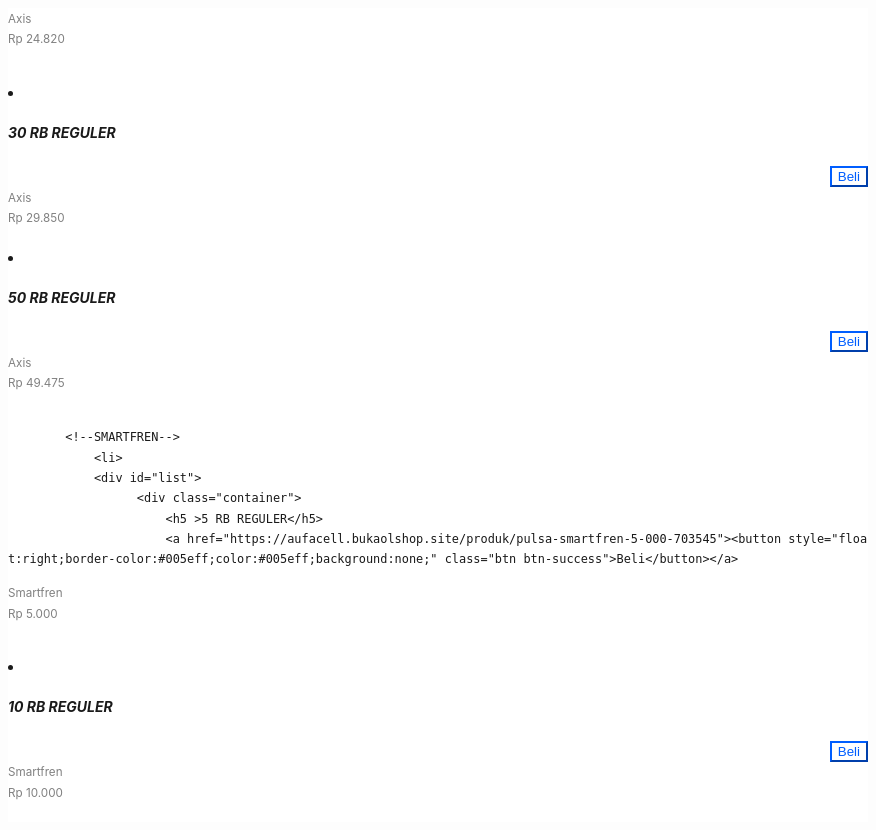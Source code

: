 <small style="color:grey;">Axis</small><br/>
<small style="color:grey;">Rp 24.820 </small> 
<br/>
<small style="color:transparent;">error89</small> 
<small style="color:transparent;">eror67</small>                        
                      </div>
                    </div>
                </li>
                <li>
                    <div id="list">
                      <div class="container">
                          <h5 >30 RB REGULER</h5>
                          <a href="https://aufacell.bukaolshop.site/produk/pulsa-axis-30-000-703477"><button style="float:right;border-color:#005eff;color:#005eff;background:none;" class="btn btn-success">Beli</button></a>             
<small style="color:grey;">Axis</small><br/>
<small style="color:grey;">Rp 29.850</small> 
<br/>
<small style="color:transparent;">error89</small> 
<small style="color:transparent;">eror67</small>                        
                      </div>
                    </div>
                </li>
                <li>
                    <div id="list">
                      <div class="container">
                          <h5 >50 RB REGULER</h5>
                          <a href="https://aufacell.bukaolshop.site/produk/pulsa-axis-50-000-703478"><button style="float:right;border-color:#005eff;color:#005eff;background:none;" class="btn btn-success">Beli</button></a>             
<small style="color:grey;">Axis</small><br/>
<small style="color:grey;">Rp 49.475</small> 
<br/>
<small style="color:transparent;">error89</small> 
<small style="color:transparent;">eror67</small>                        
                      </div>
                    </div>
                </li>

            <!--SMARTFREN-->   
                <li>
                <div id="list">
                      <div class="container">
                          <h5 >5 RB REGULER</h5>
                          <a href="https://aufacell.bukaolshop.site/produk/pulsa-smartfren-5-000-703545"><button style="float:right;border-color:#005eff;color:#005eff;background:none;" class="btn btn-success">Beli</button></a>             
<small style="color:grey;">Smartfren</small><br/>
<small style="color:grey;">Rp 5.000</small> 
<br/>
<small style="color:transparent;">error89</small> 
<small style="color:transparent;">eror67</small>                        
                      </div>
                    </div>
                </li>
                <li>
                    <div id="list">
                          <div class="container">
                              <h5 >10 RB REGULER</h5>
                              <a href="https://aufacell.bukaolshop.site/produk/pulsa-smartfren-10-000-704053"><button style="float:right;border-color:#005eff;color:#005eff;background:none;" class="btn btn-success">Beli</button></a>             
    <small style="color:grey;">Smartfren</small><br/>
    <small style="color:grey;">Rp 10.000</small> 
    <br/>
    <small style="color:transparent;">error89</small>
* * * * * * *
* What you have to do: Give back the material above exactly as written, but omit the images.

* Answer below:
Source code

: <small style="color:grey;">Axis</small><br/>
<small style="color:grey;">Rp 24.820 </small> 
<br/>
<small style="color:transparent;">error89</small> 
<small style="color:transparent;">eror67</small>                        
                      </div>
                    </div>
                </li>
                <li>
                    <div id="list">
                      <div class="container">
                          <h5 >30 RB REGULER</h5>
                          <a href="https://aufacell.bukaolshop.site/produk/pulsa-axis-30-000-703477"><button style="float:right;border-color:#005eff;color:#005eff;background:none;" class="btn btn-success">Beli</button></a>             
<small style="color:grey;">Axis</small><br/>
<small style="color:grey;">Rp 29.850</small> 
<br/>
<small style="color:transparent;">error89</small> 
<small style="color:transparent;">eror67</small>                        
                      </div>
                    </div>
                </li>
                <li>
                    <div id="list">
                      <div class="container">
                          <h5 >50 RB REGULER</h5>
                          <a href="https://aufacell.bukaolshop.site/produk/pulsa-axis-50-000-703478"><button style="float:right;border-color:#005eff;color:#005eff;background:none;" class="btn btn-success">Beli</button></a>             
<small style="color:grey;">Axis</small><br/>
<small style="color:grey;">Rp 49.475</small> 
<br/>
<small style="color:transparent;">error89</small> 
<small style="color:transparent;">eror67</small>                        
                      </div>
                    </div>
                </li>

            <!--SMARTFREN-->   
                <li>
                <div id="list">
                      <div class="container">
                          <h5 >5 RB REGULER</h5>
                          <a href="https://aufacell.bukaolshop.site/produk/pulsa-smartfren-5-000-703545"><button style="float:right;border-color:#005eff;color:#005eff;background:none;" class="btn btn-success">Beli</button></a>             
<small style="color:grey;">Smartfren</small><br/>
<small style="color:grey;">Rp 5.000</small> 
<br/>
<small style="color:transparent;">error89</small> 
<small style="color:transparent;">eror67</small>                        
                      </div>
                    </div>
                </li>
                <li>
                    <div id="list">
                          <div class="container">
                              <h5 >10 RB REGULER</h5>
                              <a href="https://aufacell.bukaolshop.site/produk/pulsa-smartfren-10-000-704053"><button style="float:right;border-color:#005eff;color:#005eff;background:none;" class="btn btn-success">Beli</button></a>             
    <small style="color:grey;">Smartfren</small><br/>
    <small style="color:grey;">Rp 10.000</small> 
    <br/>
    <small style="color:transparent;">error89</small>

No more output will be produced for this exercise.